I am so encouraged to remember this. Because I DO believe it! I do. That God can use anyone, because it is HE who saves, not me!!
With this in mind, there are two things I really need to figure out. First, rather than tailoring my dialogue to people, I need to figure out how I can best represent my Savior. That should be my ultimate goal: to please Jesus. The outcome really isn’t my responsibility.

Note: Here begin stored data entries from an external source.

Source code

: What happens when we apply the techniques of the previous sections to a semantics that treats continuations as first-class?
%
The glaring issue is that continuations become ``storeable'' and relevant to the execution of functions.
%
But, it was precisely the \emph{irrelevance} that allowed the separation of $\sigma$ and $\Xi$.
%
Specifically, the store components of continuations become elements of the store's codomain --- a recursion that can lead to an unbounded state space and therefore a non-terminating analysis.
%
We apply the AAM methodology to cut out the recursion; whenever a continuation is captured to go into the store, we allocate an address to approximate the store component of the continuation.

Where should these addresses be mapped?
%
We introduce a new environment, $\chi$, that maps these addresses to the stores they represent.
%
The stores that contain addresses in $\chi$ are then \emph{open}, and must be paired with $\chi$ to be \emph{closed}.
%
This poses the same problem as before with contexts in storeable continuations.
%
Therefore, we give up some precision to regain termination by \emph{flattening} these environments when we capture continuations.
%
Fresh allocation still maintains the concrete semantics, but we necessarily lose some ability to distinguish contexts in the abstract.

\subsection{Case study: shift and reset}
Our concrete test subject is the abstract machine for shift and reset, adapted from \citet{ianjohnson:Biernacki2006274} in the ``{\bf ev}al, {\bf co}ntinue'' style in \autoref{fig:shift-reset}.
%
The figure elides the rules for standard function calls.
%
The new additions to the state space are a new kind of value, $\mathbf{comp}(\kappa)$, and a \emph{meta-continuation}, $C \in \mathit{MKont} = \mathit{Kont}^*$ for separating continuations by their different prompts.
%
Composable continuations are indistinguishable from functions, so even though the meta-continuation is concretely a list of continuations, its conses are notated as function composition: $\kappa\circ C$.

The second thing I need to figure out is how to just let go of what other people think of me. That’s really the root of all my inhibitions. I’m afraid of how people will view me. Literally all I want is to love and be loved. By everybody. But this isn’t even possible no matter how hard I try. Instead I need to arm myself with the mindset that God’s love is enough for my love-hungry heart, and that I have the privilege of sharing in His sufferings by bearing the rejection of others. It’s really Him they are rejecting after all. So maybe the real battle I have to fight isn’t learning to read people and relate to them, and how to pick and choose which apologetics I use and which tactics–although I’m still going to do those things. Maybe the real battle lies in learning to be satisfied in the sufficiency of Christ’s love and in learning to deeply love and care about others even when they reject that love.
I am challenged and inspired by Ann Voskamp’s quote in The Broken Way, “I am what I love and I will love you like Jesus, because of Jesus, through the strength of Jesus. I will love when I’m not loved back. I will love when I’m hurt and disappointed and betrayed and inconvenienced and rejected. I simply will love, no expectations, no conditions, no demands.”
That’s the goal. Abba, help me to love. And help me to obey You. And pleeeeeeeeeeease use me! Give me the priceless blessing of being the inadequate one in whose weakness you display Your power, and bring people to You by me. Let it be so!!